The full text of the records below, minus any pictures, should be given back word for word.

[Given entries Boundary: Start]

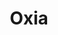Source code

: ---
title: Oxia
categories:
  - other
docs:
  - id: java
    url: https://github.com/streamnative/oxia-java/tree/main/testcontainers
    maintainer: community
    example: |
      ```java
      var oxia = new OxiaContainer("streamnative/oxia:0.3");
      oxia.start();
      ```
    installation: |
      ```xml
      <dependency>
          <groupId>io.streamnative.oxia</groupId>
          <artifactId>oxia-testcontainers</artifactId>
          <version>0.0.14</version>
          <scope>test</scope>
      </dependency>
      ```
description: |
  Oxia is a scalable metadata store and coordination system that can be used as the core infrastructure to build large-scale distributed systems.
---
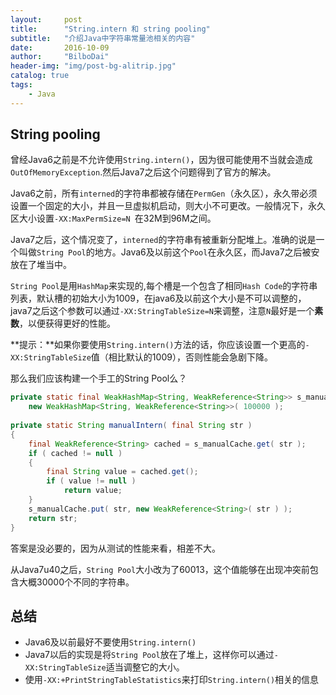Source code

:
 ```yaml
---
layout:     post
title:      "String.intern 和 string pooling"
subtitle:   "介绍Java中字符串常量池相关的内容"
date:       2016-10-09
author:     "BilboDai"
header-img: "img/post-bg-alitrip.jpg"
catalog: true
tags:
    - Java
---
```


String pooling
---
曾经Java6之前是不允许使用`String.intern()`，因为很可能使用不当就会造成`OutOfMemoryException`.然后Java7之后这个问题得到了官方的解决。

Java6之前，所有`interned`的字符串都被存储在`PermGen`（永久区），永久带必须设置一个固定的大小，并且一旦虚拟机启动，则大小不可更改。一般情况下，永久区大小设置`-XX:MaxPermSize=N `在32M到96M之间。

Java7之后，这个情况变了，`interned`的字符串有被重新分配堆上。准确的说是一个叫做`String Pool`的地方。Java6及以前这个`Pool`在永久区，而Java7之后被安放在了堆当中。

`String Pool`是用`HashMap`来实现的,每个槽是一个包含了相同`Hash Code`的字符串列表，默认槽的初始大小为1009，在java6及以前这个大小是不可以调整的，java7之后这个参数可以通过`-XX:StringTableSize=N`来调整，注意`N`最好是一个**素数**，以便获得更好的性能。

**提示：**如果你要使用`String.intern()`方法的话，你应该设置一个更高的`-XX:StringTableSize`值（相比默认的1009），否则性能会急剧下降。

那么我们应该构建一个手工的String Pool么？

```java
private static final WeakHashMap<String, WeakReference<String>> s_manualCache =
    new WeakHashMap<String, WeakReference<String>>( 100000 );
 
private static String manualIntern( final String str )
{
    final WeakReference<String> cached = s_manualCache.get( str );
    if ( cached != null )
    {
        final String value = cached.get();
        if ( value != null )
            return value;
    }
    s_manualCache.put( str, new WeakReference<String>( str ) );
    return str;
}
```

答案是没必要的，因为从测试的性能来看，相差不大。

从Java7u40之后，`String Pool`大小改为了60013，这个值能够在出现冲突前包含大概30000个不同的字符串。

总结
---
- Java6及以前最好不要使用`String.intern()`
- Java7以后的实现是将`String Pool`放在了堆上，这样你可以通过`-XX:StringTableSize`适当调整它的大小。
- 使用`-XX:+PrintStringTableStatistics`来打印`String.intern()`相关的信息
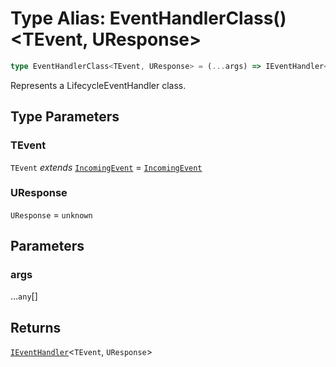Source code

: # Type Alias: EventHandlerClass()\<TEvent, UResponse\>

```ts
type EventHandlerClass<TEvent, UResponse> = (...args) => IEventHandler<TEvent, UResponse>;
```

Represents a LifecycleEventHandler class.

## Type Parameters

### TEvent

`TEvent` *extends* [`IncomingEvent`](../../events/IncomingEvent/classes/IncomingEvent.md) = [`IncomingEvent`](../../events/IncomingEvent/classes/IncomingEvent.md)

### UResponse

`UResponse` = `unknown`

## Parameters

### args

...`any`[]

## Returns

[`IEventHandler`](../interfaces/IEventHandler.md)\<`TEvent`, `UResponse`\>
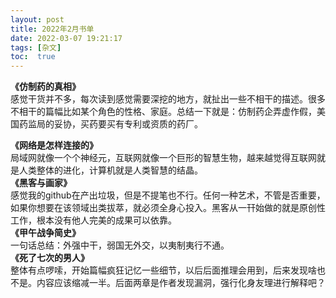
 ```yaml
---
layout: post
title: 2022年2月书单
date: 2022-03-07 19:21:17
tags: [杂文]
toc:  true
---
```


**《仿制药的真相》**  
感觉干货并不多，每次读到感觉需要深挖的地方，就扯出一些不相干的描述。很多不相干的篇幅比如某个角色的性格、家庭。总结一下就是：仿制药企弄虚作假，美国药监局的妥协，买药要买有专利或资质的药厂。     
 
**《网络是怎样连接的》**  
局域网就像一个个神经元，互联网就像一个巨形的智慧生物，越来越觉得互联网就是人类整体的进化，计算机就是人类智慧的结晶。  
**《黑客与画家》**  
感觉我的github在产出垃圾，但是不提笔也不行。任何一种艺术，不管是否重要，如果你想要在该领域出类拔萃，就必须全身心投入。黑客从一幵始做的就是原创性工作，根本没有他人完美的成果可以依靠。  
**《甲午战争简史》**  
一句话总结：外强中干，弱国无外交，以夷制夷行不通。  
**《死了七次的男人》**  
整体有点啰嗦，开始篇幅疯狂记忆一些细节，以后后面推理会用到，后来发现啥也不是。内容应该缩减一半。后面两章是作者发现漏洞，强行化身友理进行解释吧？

[Given entries Boundary: End]

## Result of the task:
Source code

: ---
title: Oxia
categories:
  - other
docs:
  - id: java
    url: https://github.com/streamnative/oxia-java/tree/main/testcontainers
    maintainer: community
    example: |
      ```java
      var oxia = new OxiaContainer("streamnative/oxia:0.3");
      oxia.start();
      ```
    installation: |
      ```xml
      <dependency>
          <groupId>io.streamnative.oxia</groupId>
          <artifactId>oxia-testcontainers</artifactId>
          <version>0.0.14</version>
          <scope>test</scope>
      </dependency>
      ```
description: |
  Oxia is a scalable metadata store and coordination system that can be used as the core infrastructure to build large-scale distributed systems.
---
Source code

:
 ```yaml
---
layout:     post
title:      "String.intern 和 string pooling"
subtitle:   "介绍Java中字符串常量池相关的内容"
date:       2016-10-09
author:     "BilboDai"
header-img: "img/post-bg-alitrip.jpg"
catalog: true
tags:
    - Java
---
```


String pooling
---
曾经Java6之前是不允许使用`String.intern()`，因为很可能使用不当就会造成`OutOfMemoryException`.然后Java7之后这个问题得到了官方的解决。

Java6之前，所有`interned`的字符串都被存储在`PermGen`（永久区），永久带必须设置一个固定的大小，并且一旦虚拟机启动，则大小不可更改。一般情况下，永久区大小设置`-XX:MaxPermSize=N `在32M到96M之间。

Java7之后，这个情况变了，`interned`的字符串有被重新分配堆上。准确的说是一个叫做`String Pool`的地方。Java6及以前这个`Pool`在永久区，而Java7之后被安放在了堆当中。

`String Pool`是用`HashMap`来实现的,每个槽是一个包含了相同`Hash Code`的字符串列表，默认槽的初始大小为1009，在java6及以前这个大小是不可以调整的，java7之后这个参数可以通过`-XX:StringTableSize=N`来调整，注意`N`最好是一个**素数**，以便获得更好的性能。

**提示：**如果你要使用`String.intern()`方法的话，你应该设置一个更高的`-XX:StringTableSize`值（相比默认的1009），否则性能会急剧下降。

那么我们应该构建一个手工的String Pool么？

```java
private static final WeakHashMap<String, WeakReference<String>> s_manualCache =
    new WeakHashMap<String, WeakReference<String>>( 100000 );
 
private static String manualIntern( final String str )
{
    final WeakReference<String> cached = s_manualCache.get( str );
    if ( cached != null )
    {
        final String value = cached.get();
        if ( value != null )
            return value;
    }
    s_manualCache.put( str, new WeakReference<String>( str ) );
    return str;
}
```

答案是没必要的，因为从测试的性能来看，相差不大。

从Java7u40之后，`String Pool`大小改为了60013，这个值能够在出现冲突前包含大概30000个不同的字符串。

总结
---
- Java6及以前最好不要使用`String.intern()`
- Java7以后的实现是将`String Pool`放在了堆上，这样你可以通过`-XX:StringTableSize`适当调整它的大小。
- 使用`-XX:+PrintStringTableStatistics`来打印`String.intern()`相关的信息
Source code

: # Type Alias: EventHandlerClass()\<TEvent, UResponse\>

```ts
type EventHandlerClass<TEvent, UResponse> = (...args) => IEventHandler<TEvent, UResponse>;
```

Represents a LifecycleEventHandler class.

## Type Parameters

### TEvent

`TEvent` *extends* [`IncomingEvent`](../../events/IncomingEvent/classes/IncomingEvent.md) = [`IncomingEvent`](../../events/IncomingEvent/classes/IncomingEvent.md)

### UResponse

`UResponse` = `unknown`

## Parameters

### args

...`any`[]

## Returns

[`IEventHandler`](../interfaces/IEventHandler.md)\<`TEvent`, `UResponse`\>
 ```yaml
---
layout: post
title: 2022年2月书单
date: 2022-03-07 19:21:17
tags: [杂文]
toc:  true
---
```


**《仿制药的真相》**  
感觉干货并不多，每次读到感觉需要深挖的地方，就扯出一些不相干的描述。很多不相干的篇幅比如某个角色的性格、家庭。总结一下就是：仿制药企弄虚作假，美国药监局的妥协，买药要买有专利或资质的药厂。     
 
**《网络是怎样连接的》**  
局域网就像一个个神经元，互联网就像一个巨形的智慧生物，越来越觉得互联网就是人类整体的进化，计算机就是人类智慧的结晶。  
**《黑客与画家》**  
感觉我的github在产出垃圾，但是不提笔也不行。任何一种艺术，不管是否重要，如果你想要在该领域出类拔萃，就必须全身心投入。黑客从一幵始做的就是原创性工作，根本没有他人完美的成果可以依靠。  
**《甲午战争简史》**  
一句话总结：外强中干，弱国无外交，以夷制夷行不通。  
**《死了七次的男人》**  
整体有点啰嗦，开始篇幅疯狂记忆一些细节，以后后面推理会用到，后来发现啥也不是。内容应该缩减一半。后面两章是作者发现漏洞，强行化身友理进行解释吧？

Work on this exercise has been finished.